**What you will do**: Restate all the lines below word for word, but omit the pictures.

[[ Task data open ]]

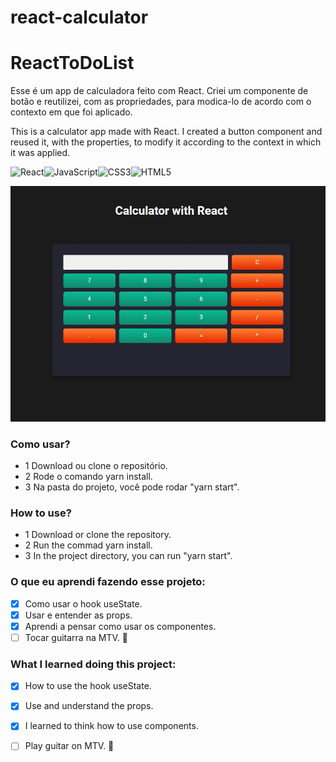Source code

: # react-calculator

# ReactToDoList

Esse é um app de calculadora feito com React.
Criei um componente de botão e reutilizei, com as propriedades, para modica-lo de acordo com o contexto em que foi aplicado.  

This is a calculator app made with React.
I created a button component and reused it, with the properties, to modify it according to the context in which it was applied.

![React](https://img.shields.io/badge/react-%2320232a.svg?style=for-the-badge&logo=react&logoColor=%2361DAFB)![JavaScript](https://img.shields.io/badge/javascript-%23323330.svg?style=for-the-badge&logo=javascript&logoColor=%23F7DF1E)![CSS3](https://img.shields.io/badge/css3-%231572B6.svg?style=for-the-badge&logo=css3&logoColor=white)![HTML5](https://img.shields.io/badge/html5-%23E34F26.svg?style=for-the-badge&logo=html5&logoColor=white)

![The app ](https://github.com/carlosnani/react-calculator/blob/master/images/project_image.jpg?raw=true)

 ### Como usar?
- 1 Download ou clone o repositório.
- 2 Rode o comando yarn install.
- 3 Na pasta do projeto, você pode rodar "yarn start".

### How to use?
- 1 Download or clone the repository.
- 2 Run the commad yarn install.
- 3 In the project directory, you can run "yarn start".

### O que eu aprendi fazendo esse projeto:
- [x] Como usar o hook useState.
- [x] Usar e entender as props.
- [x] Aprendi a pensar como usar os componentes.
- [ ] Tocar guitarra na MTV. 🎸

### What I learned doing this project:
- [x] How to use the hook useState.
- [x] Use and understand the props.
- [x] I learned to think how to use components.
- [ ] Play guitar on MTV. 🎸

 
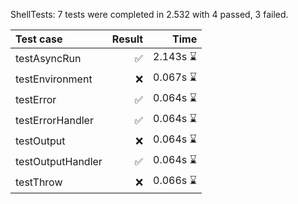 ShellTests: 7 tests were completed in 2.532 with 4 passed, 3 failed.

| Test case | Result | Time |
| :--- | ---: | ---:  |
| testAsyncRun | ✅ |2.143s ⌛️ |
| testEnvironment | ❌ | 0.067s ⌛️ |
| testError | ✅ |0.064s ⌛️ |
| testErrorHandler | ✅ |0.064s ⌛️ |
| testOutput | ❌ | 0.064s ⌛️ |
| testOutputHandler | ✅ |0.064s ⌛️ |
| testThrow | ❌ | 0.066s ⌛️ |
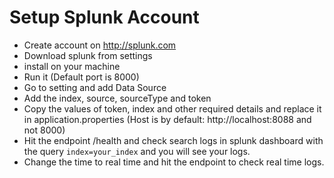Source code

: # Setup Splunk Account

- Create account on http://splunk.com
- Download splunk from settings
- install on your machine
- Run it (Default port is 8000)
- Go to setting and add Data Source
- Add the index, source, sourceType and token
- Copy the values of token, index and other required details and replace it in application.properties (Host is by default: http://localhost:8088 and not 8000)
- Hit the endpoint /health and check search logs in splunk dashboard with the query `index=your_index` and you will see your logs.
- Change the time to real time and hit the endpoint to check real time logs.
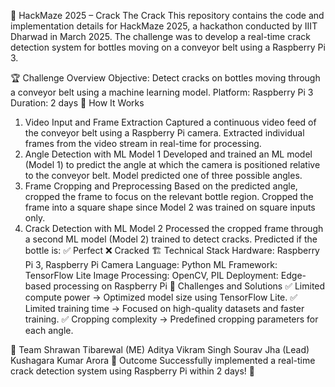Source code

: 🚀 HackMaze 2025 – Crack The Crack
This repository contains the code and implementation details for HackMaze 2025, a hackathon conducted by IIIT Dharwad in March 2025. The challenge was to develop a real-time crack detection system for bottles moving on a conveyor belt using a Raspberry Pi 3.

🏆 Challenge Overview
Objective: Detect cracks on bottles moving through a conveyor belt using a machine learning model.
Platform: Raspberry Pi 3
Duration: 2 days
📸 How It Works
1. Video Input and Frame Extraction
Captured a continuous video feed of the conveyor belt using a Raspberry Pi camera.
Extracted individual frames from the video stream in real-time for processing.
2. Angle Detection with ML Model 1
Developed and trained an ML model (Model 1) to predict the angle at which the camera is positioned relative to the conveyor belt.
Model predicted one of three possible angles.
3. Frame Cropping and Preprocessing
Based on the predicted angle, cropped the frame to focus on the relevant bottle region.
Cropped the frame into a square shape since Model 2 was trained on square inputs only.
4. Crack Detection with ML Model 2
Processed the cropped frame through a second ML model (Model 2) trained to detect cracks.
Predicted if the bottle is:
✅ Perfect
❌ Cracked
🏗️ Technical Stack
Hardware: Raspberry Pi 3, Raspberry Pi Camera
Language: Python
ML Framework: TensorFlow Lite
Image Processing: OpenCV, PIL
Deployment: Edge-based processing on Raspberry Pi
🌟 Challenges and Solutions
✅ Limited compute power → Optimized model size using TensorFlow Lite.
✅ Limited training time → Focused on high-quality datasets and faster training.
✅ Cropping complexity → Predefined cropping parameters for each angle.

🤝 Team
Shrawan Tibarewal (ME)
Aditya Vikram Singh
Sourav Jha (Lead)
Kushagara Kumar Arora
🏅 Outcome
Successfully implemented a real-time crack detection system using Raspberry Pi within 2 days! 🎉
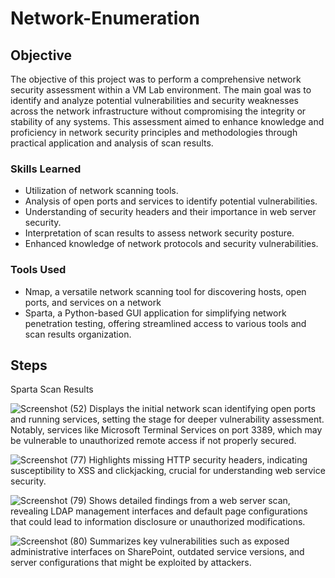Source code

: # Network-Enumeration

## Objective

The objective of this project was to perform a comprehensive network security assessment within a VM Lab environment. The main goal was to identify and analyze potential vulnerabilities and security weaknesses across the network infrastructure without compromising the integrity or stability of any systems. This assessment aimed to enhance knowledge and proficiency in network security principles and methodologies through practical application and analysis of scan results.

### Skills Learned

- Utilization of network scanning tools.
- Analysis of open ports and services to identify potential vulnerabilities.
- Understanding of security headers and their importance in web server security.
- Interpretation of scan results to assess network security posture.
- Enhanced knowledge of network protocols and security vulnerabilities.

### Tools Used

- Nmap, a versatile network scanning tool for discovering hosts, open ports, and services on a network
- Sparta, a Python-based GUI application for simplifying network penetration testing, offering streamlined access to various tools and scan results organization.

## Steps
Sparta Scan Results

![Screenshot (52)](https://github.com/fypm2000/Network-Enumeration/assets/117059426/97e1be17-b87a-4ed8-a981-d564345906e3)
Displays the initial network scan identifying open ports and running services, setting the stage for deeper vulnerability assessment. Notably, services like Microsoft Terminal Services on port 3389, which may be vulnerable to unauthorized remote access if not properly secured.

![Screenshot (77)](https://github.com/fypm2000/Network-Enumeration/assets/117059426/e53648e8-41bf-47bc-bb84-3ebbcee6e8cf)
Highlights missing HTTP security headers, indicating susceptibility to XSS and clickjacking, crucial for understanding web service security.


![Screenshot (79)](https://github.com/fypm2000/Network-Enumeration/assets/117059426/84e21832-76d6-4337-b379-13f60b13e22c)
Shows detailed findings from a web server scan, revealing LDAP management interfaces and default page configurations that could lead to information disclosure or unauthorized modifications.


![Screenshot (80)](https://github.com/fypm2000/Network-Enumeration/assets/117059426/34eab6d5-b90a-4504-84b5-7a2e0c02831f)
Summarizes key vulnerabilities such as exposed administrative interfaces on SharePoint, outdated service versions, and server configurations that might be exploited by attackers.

[[ Task data closed ]]

**Response below**:
Source code

: # react-calculator

# ReactToDoList

Esse é um app de calculadora feito com React.
Criei um componente de botão e reutilizei, com as propriedades, para modica-lo de acordo com o contexto em que foi aplicado.  

This is a calculator app made with React.
I created a button component and reused it, with the properties, to modify it according to the context in which it was applied.

![React](https://img.shields.io/badge/react-%2320232a.svg?style=for-the-badge&logo=react&logoColor=%2361DAFB)![JavaScript](https://img.shields.io/badge/javascript-%23323330.svg?style=for-the-badge&logo=javascript&logoColor=%23F7DF1E)![CSS3](https://img.shields.io/badge/css3-%231572B6.svg?style=for-the-badge&logo=css3&logoColor=white)![HTML5](https://img.shields.io/badge/html5-%23E34F26.svg?style=for-the-badge&logo=html5&logoColor=white)

![The app ](https://github.com/carlosnani/react-calculator/blob/master/images/project_image.jpg?raw=true)

 ### Como usar?
- 1 Download ou clone o repositório.
- 2 Rode o comando yarn install.
- 3 Na pasta do projeto, você pode rodar "yarn start".

### How to use?
- 1 Download or clone the repository.
- 2 Run the commad yarn install.
- 3 In the project directory, you can run "yarn start".

### O que eu aprendi fazendo esse projeto:
- [x] Como usar o hook useState.
- [x] Usar e entender as props.
- [x] Aprendi a pensar como usar os componentes.
- [ ] Tocar guitarra na MTV. 🎸

### What I learned doing this project:
- [x] How to use the hook useState.
- [x] Use and understand the props.
- [x] I learned to think how to use components.
- [ ] Play guitar on MTV. 🎸

 
 ShellTests: 7 tests were completed in 2.532 with 4 passed, 3 failed.

| Test case | Result | Time |
| :--- | ---: | ---:  |
| testAsyncRun | ✅ |2.143s ⌛️ |
| testEnvironment | ❌ | 0.067s ⌛️ |
| testError | ✅ |0.064s ⌛️ |
| testErrorHandler | ✅ |0.064s ⌛️ |
| testOutput | ❌ | 0.064s ⌛️ |
| testOutputHandler | ✅ |0.064s ⌛️ |
| testThrow | ❌ | 0.066s ⌛️ |
Source code

: # Setup Splunk Account

- Create account on http://splunk.com
- Download splunk from settings
- install on your machine
- Run it (Default port is 8000)
- Go to setting and add Data Source
- Add the index, source, sourceType and token
- Copy the values of token, index and other required details and replace it in application.properties (Host is by default: http://localhost:8088 and not 8000)
- Hit the endpoint /health and check search logs in splunk dashboard with the query `index=your_index` and you will see your logs.
- Change the time to real time and hit the endpoint to check real time logs.
Source code

: 🚀 HackMaze 2025 – Crack The Crack
This repository contains the code and implementation details for HackMaze 2025, a hackathon conducted by IIIT Dharwad in March 2025. The challenge was to develop a real-time crack detection system for bottles moving on a conveyor belt using a Raspberry Pi 3.

🏆 Challenge Overview
Objective: Detect cracks on bottles moving through a conveyor belt using a machine learning model.
Platform: Raspberry Pi 3
Duration: 2 days
📸 How It Works
1. Video Input and Frame Extraction
Captured a continuous video feed of the conveyor belt using a Raspberry Pi camera.
Extracted individual frames from the video stream in real-time for processing.
2. Angle Detection with ML Model 1
Developed and trained an ML model (Model 1) to predict the angle at which the camera is positioned relative to the conveyor belt.
Model predicted one of three possible angles.
3. Frame Cropping and Preprocessing
Based on the predicted angle, cropped the frame to focus on the relevant bottle region.
Cropped the frame into a square shape since Model 2 was trained on square inputs only.
4. Crack Detection with ML Model 2
Processed the cropped frame through a second ML model (Model 2) trained to detect cracks.
Predicted if the bottle is:
✅ Perfect
❌ Cracked
🏗️ Technical Stack
Hardware: Raspberry Pi 3, Raspberry Pi Camera
Language: Python
ML Framework: TensorFlow Lite
Image Processing: OpenCV, PIL
Deployment: Edge-based processing on Raspberry Pi
🌟 Challenges and Solutions
✅ Limited compute power → Optimized model size using TensorFlow Lite.
✅ Limited training time → Focused on high-quality datasets and faster training.
✅ Cropping complexity → Predefined cropping parameters for each angle.

🤝 Team
Shrawan Tibarewal (ME)
Aditya Vikram Singh
Sourav Jha (Lead)
Kushagara Kumar Arora
🏅 Outcome
Successfully implemented a real-time crack detection system using Raspberry Pi within 2 days! 🎉
Source code

: # Network-Enumeration

## Objective

The objective of this project was to perform a comprehensive network security assessment within a VM Lab environment. The main goal was to identify and analyze potential vulnerabilities and security weaknesses across the network infrastructure without compromising the integrity or stability of any systems. This assessment aimed to enhance knowledge and proficiency in network security principles and methodologies through practical application and analysis of scan results.

### Skills Learned

- Utilization of network scanning tools.
- Analysis of open ports and services to identify potential vulnerabilities.
- Understanding of security headers and their importance in web server security.
- Interpretation of scan results to assess network security posture.
- Enhanced knowledge of network protocols and security vulnerabilities.

### Tools Used

- Nmap, a versatile network scanning tool for discovering hosts, open ports, and services on a network
- Sparta, a Python-based GUI application for simplifying network penetration testing, offering streamlined access to various tools and scan results organization.

## Steps
Sparta Scan Results

![Screenshot (52)](https://github.com/fypm2000/Network-Enumeration/assets/117059426/97e1be17-b87a-4ed8-a981-d564345906e3)
Displays the initial network scan identifying open ports and running services, setting the stage for deeper vulnerability assessment. Notably, services like Microsoft Terminal Services on port 3389, which may be vulnerable to unauthorized remote access if not properly secured.

![Screenshot (77)](https://github.com/fypm2000/Network-Enumeration/assets/117059426/e53648e8-41bf-47bc-bb84-3ebbcee6e8cf)
Highlights missing HTTP security headers, indicating susceptibility to XSS and clickjacking, crucial for understanding web service security.


![Screenshot (79)](https://github.com/fypm2000/Network-Enumeration/assets/117059426/84e21832-76d6-4337-b379-13f60b13e22c)
Shows detailed findings from a web server scan, revealing LDAP management interfaces and default page configurations that could lead to information disclosure or unauthorized modifications.


![Screenshot (80)](https://github.com/fypm2000/Network-Enumeration/assets/117059426/34eab6d5-b90a-4504-84b5-7a2e0c02831f)
Summarizes key vulnerabilities such as exposed administrative interfaces on SharePoint, outdated service versions, and server configurations that might be exploited by attackers.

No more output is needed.